Department of Medical-Surgical Sciences and Biotechnologies, Sapienza University of Rome, Latina, Italy.
Department of Experimental Medicine, Sapienza University of Rome, Rome, Italy.
J Hepatol. 2017 Nov;67(5):950-956. doi: 10.1016/j.jhep.2017.07.002. Epub 2017 Jul 14.
BACKGROUND & AIMS: Patients with cirrhosis display enhanced blood levels of factor VIII, which may result in harmful activation of the clotting system; however, the underlying mechanism is unknown.
We performed a cross-sectional study in patients with cirrhosis (n=61) and matched controls (n=61) comparing blood levels of factor VIII, von Willebrand factor (vWf), lipopolysaccharide (LPS) and positivity for Escherichia coli DNA. Furthermore, we performed an in vitro study to investigate if LPS, in a concentration range similar to that found in the peripheral circulation of cirrhotic patients, was able to elicit factor VIII secretion from human umbilical vein endothelial cells (HUVEC).
Patients with cirrhosis displayed higher serum levels of LPS (55.8 [42.2-79.9] vs. 23.0 [7.0-34.0]pg/ml, p<0.001), factor VIII (172.0 [130.0-278.0] vs. 39.0 [26.0-47.0]U/dl, p<0.0001), vWf (265.0 [185.0-366.0] vs. 57.0 [48.0-65.0]U/dl, p<0.001) and positivity for Escherichia coli DNA (88% vs. 3%, p<0.001, n=34) compared to controls. Serum LPS correlated significantly with factor VIII (r=0.80, p<0.001) and vWf (r=0.63, p<0.001). Only LPS (beta-coefficient=0.70, p<0.0001) independently predicted factor VIII levels. The in vitro study showed that LPS provoked factor VIII and vWf release from HUVEC via formation and secretion of Weibel-Palade bodies, a phenomenon blunted by pre-treating HUVEC with an inhibitor of Toll-like receptor 4.
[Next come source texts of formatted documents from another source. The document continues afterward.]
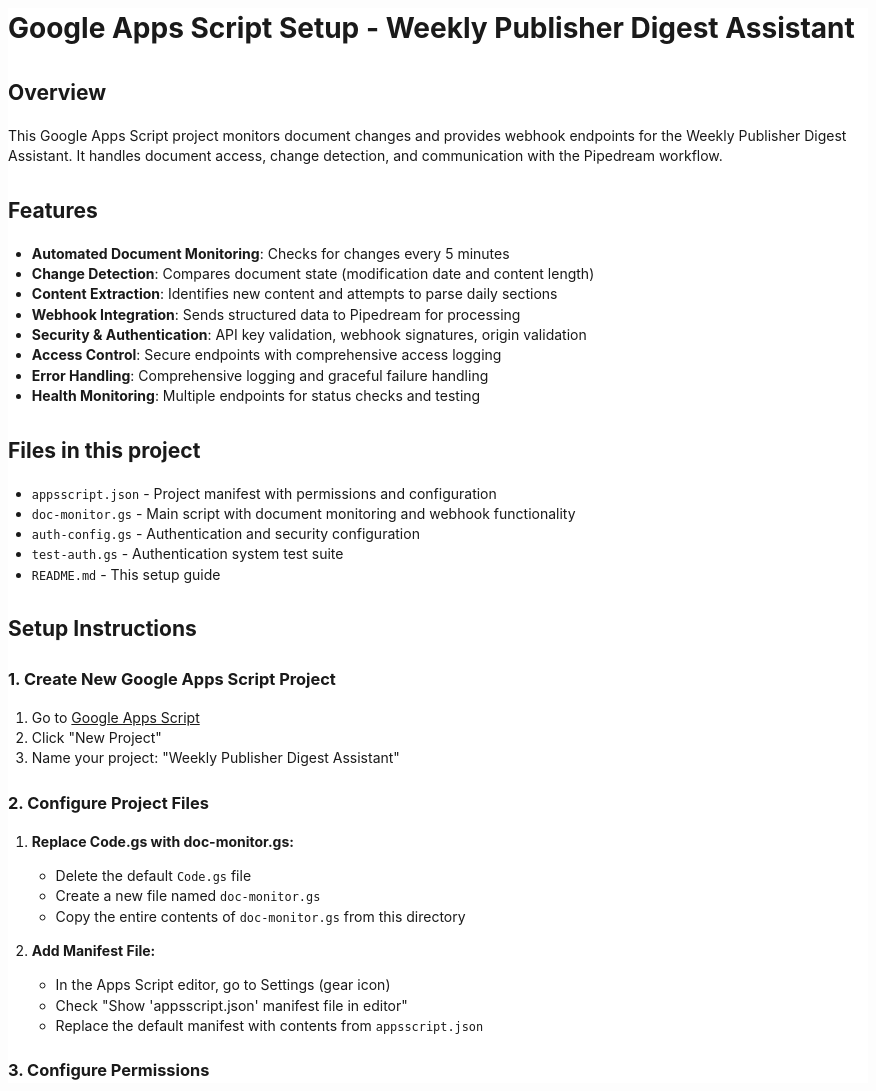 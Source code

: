 # Google Apps Script Setup - Weekly Publisher Digest Assistant

## Overview

This Google Apps Script project monitors document changes and provides webhook endpoints for the Weekly Publisher Digest Assistant. It handles document access, change detection, and communication with the Pipedream workflow.

## Features

- **Automated Document Monitoring**: Checks for changes every 5 minutes
- **Change Detection**: Compares document state (modification date and content length)
- **Content Extraction**: Identifies new content and attempts to parse daily sections
- **Webhook Integration**: Sends structured data to Pipedream for processing
- **Security & Authentication**: API key validation, webhook signatures, origin validation
- **Access Control**: Secure endpoints with comprehensive access logging
- **Error Handling**: Comprehensive logging and graceful failure handling
- **Health Monitoring**: Multiple endpoints for status checks and testing

## Files in this project

- `appsscript.json` - Project manifest with permissions and configuration
- `doc-monitor.gs` - Main script with document monitoring and webhook functionality
- `auth-config.gs` - Authentication and security configuration
- `test-auth.gs` - Authentication system test suite
- `README.md` - This setup guide

## Setup Instructions

### 1. Create New Google Apps Script Project

1. Go to [Google Apps Script](https://script.google.com/)
2. Click "New Project"
3. Name your project: "Weekly Publisher Digest Assistant"

### 2. Configure Project Files

1. **Replace Code.gs with doc-monitor.gs:**
   - Delete the default `Code.gs` file
   - Create a new file named `doc-monitor.gs`
   - Copy the entire contents of `doc-monitor.gs` from this directory

2. **Add Manifest File:**
   - In the Apps Script editor, go to Settings (gear icon)
   - Check "Show 'appsscript.json' manifest file in editor"
   - Replace the default manifest with contents from `appsscript.json`

### 3. Configure Permissions
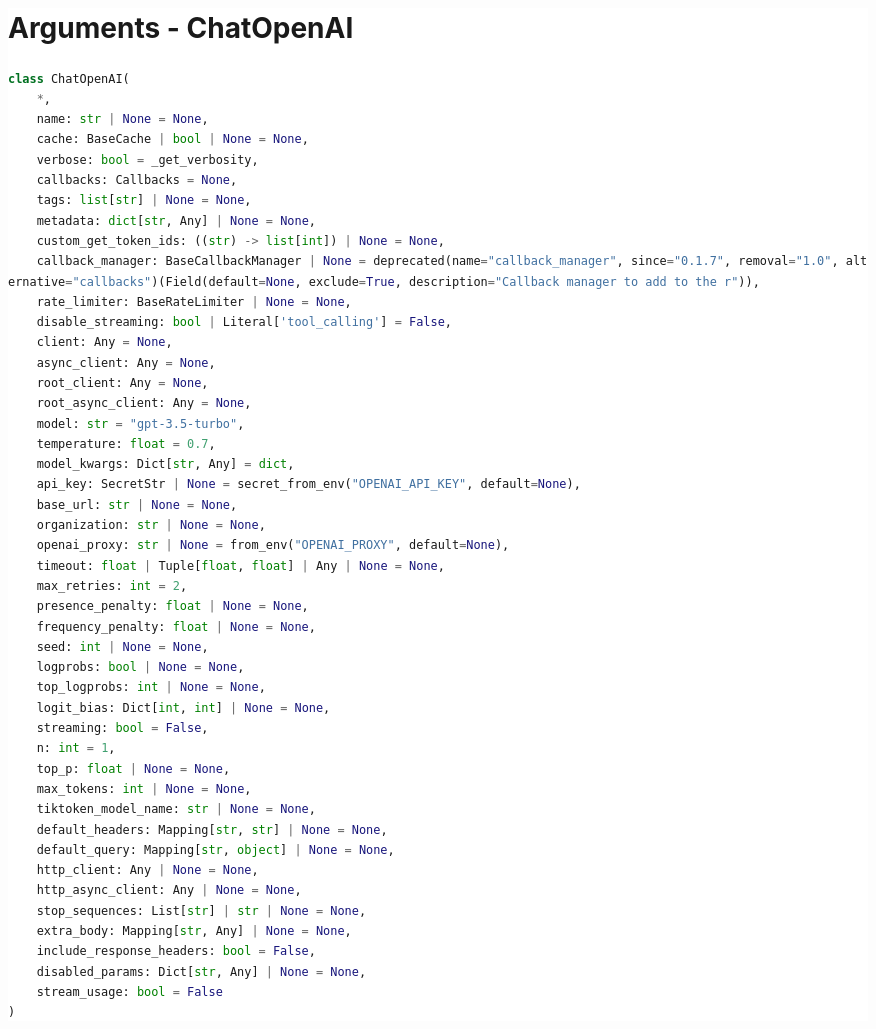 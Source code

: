 # Arguments - ChatOpenAI

```python
class ChatOpenAI(
    *,
    name: str | None = None,
    cache: BaseCache | bool | None = None,
    verbose: bool = _get_verbosity,
    callbacks: Callbacks = None,
    tags: list[str] | None = None,
    metadata: dict[str, Any] | None = None,
    custom_get_token_ids: ((str) -> list[int]) | None = None,
    callback_manager: BaseCallbackManager | None = deprecated(name="callback_manager", since="0.1.7", removal="1.0", alternative="callbacks")(Field(default=None, exclude=True, description="Callback manager to add to the r")),
    rate_limiter: BaseRateLimiter | None = None,
    disable_streaming: bool | Literal['tool_calling'] = False,
    client: Any = None,
    async_client: Any = None,
    root_client: Any = None,
    root_async_client: Any = None,
    model: str = "gpt-3.5-turbo",
    temperature: float = 0.7,
    model_kwargs: Dict[str, Any] = dict,
    api_key: SecretStr | None = secret_from_env("OPENAI_API_KEY", default=None),
    base_url: str | None = None,
    organization: str | None = None,
    openai_proxy: str | None = from_env("OPENAI_PROXY", default=None),
    timeout: float | Tuple[float, float] | Any | None = None,
    max_retries: int = 2,
    presence_penalty: float | None = None,
    frequency_penalty: float | None = None,
    seed: int | None = None,
    logprobs: bool | None = None,
    top_logprobs: int | None = None,
    logit_bias: Dict[int, int] | None = None,
    streaming: bool = False,
    n: int = 1,
    top_p: float | None = None,
    max_tokens: int | None = None,
    tiktoken_model_name: str | None = None,
    default_headers: Mapping[str, str] | None = None,
    default_query: Mapping[str, object] | None = None,
    http_client: Any | None = None,
    http_async_client: Any | None = None,
    stop_sequences: List[str] | str | None = None,
    extra_body: Mapping[str, Any] | None = None,
    include_response_headers: bool = False,
    disabled_params: Dict[str, Any] | None = None,
    stream_usage: bool = False
)
```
The study provides the first evidence that LPS derived from gut microbiota increases the systemic levels of factor VIII via stimulating its release by endothelial cells. Lay summary: Cirrhosis is associated with thrombosis in portal and systemic circulation. Enhanced levels of factor VIII have been suggested to play a role but the underlying mechanism is still unclear. Here we show that patients with cirrhosis display a concomitant increase of factor VIII and lipopolysaccharide (LPS) from Escherichia coli and suggest that LPS contributes to the release of factor VIII from endothelial cells.
肝硬化患者血液中因子 VIII 水平升高,可能导致凝血系统的有害激活;然而,其潜在机制尚不清楚。
我们对 61 例肝硬化患者和 61 例匹配对照进行了一项横断面研究,比较了因子 VIII、血管性血友病因子 (vWf)、脂多糖 (LPS) 和大肠埃希氏菌 DNA 阳性率。此外,我们进行了一项体外研究,以调查 LPS 是否能从人脐静脉内皮细胞 (HUVEC) 中引发因子 VIII 的分泌,其浓度范围类似于肝硬化患者外周循环中的浓度。
肝硬化患者血清 LPS 水平较高(55.8[42.2-79.9]比 23.0[7.0-34.0]pg/ml,p<0.001),因子 VIII(172.0[130.0-278.0]比 39.0[26.0-47.0]U/dl,p<0.0001),vWf(265.0[185.0-366.0]比 57.0[48.0-65.0]U/dl,p<0.001)和大肠埃希氏菌 DNA 阳性率(88%比 3%,p<0.001,n=34)高于对照组。血清 LPS 与因子 VIII(r=0.80,p<0.001)和 vWf(r=0.63,p<0.001)呈显著正相关。只有 LPS(β系数=0.70,p<0.0001)独立预测因子 VIII 水平。体外研究表明,LPS 通过形成和分泌 Weibel-Palade 小体刺激 HUVEC 释放因子 VIII 和 vWf,该现象可通过用 Toll 样受体 4 抑制剂预处理 HUVEC 而减弱。
该研究首次提供了证据表明,来自肠道微生物群的 LPS 通过刺激内皮细胞释放因子 VIII 来增加全身性因子 VIII 水平。
非专业人士请不要随意修改译文内容,以免造成误解。